Fired up Over Business Continuity in a Top Five Wildfire State
By MATTHEW BRODSKY, senior editor/Web editor of Risk & Insurance®
The catastrophe of the day is tornado. Not to take away from the personal suffering and financial loss inflicted upon Southerners in the last few days by massive twisters, but this article is about a smoldering disaster still occurring in Texas: wildfires. Perhaps they've lost the focus of the nation because twisters are cinematically more dramatic. Perhaps because property damage from the wildfires has been minimal. Or perhaps because authorities and businesses have handled the fires so well as to make them less of an issue.
The official figure for insured property loss coming out of the Texas wildfires from the Insurance Council of Texas is $150 million. The cost of the response to the fires by the Lone Star State is estimated at $70 million. The largest of the 10 major blazes still burning as of April 29 was the Rockhouse fire in Presidio and Jeff Davis counties, which affected nearly 300,000 acres, according to the Texas Forest Service. About 66 percent contained, the Rockhouse fire razed 23 homes and two commercial buildings. In total, news stories report as many as 2 million acres were scorched by the blazes to date.
Do the math and that's a fairly modest ratio of property losses per square mile of scorched earth, said Tom Larsen, senior vice president and product architect at catastrophe modeler Eqecat Inc.
It gives a picture for what sort of wilderness is being impacted. Texas, Larsen said, is unlike California, where people encroach with their homes in wild areas and where you can go from undeveloped land right to a subdivision.

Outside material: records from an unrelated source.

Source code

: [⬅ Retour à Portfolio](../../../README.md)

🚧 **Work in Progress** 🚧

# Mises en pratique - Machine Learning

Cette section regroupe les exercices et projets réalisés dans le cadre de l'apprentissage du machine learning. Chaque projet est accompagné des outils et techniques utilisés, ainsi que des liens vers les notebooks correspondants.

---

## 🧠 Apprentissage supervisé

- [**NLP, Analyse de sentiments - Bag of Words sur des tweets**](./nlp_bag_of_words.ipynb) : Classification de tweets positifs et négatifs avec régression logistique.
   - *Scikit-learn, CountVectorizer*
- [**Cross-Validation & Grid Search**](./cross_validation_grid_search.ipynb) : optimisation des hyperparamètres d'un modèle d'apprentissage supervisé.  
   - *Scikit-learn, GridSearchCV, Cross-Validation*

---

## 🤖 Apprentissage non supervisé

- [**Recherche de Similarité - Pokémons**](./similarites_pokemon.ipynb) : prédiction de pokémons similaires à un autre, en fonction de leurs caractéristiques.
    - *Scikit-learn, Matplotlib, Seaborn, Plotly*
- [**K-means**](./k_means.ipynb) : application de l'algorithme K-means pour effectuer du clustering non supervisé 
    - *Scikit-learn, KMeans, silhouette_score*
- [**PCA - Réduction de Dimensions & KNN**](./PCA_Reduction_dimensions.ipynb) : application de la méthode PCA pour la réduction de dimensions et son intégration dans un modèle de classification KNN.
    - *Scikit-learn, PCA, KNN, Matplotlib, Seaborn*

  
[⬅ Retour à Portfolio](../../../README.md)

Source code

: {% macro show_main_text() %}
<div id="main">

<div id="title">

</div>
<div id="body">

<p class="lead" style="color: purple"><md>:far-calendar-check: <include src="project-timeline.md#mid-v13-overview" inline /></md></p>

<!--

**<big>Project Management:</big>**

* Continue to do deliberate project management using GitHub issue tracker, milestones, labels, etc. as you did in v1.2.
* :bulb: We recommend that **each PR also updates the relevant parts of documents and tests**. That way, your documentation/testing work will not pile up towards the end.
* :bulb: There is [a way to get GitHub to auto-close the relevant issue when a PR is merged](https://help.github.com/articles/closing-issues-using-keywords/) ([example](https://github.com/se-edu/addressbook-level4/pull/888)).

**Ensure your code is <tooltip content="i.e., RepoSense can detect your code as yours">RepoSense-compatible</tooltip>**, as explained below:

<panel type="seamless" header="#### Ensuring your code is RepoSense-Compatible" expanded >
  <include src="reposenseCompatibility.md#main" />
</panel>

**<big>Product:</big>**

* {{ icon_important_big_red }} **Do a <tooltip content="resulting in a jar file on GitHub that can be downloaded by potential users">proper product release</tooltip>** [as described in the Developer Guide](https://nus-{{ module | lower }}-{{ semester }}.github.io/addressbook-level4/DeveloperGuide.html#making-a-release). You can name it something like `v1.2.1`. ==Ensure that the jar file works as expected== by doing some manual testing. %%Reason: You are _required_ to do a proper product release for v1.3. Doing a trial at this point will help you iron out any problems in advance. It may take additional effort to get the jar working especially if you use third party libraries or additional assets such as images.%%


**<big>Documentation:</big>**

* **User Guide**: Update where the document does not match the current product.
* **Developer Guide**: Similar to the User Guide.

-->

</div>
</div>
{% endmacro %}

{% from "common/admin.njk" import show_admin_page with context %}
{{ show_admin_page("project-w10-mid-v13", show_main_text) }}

So it shouldn't be a surprise that Texas was the No. 1 state for wildfires last year, per numbers from the Insurance Information Institute, with 6,748 fires, California was a close second with 6,663, and yet California has eight of the 10 most costly wildfires in history. The Oakland Fire of October 1991 was the costliest at $1.7 billion in insured losses. The rest of the top five states for wildfires last year were Georgia (4,243), North Carolina (4,203) and New Jersey (3,616).
TEXAS LOSSES
Half of that $150 million insured loss most likely is coming from direct and total damage to homes, Larsen estimated. Most of the rest could result from partial damage to structures.
Businesses in the area could also suffer business interruption or contingent business interruption from, for instance, civil authorities closing down roads or whole regions, said Russ Opferkuch, managing director with Aon Risk Solutions' Property Risk Consulting. Many commercial losses from wildfires also tend to come from smoke damage, he said.
"There's tremendous amount of smoke here," Larsen agreed.
Many of the areas affected in Texas are agricultural, so additional insured losses--for say, farm equipment--could emerge.
Insured losses could easily double once adjusters unearth all of the exposures affected by the fires, said Larsen.
"There always is the discovery process," he said about wildfire claims.
One thing that could limit losses, particularly business interruption hits for businesses, is proper preparation and planning. Though not speaking in particular about Texas policyholders, Opferkuch at Aon has seen an uptick in clients being more aware of their exposure to catastrophes and putting business continuity planning in place to better recover.
Of course, with Mother Nature dropping the hammer on us with a new disaster seemingly every other day, it'd be amazing if businesses were not steeling themselves.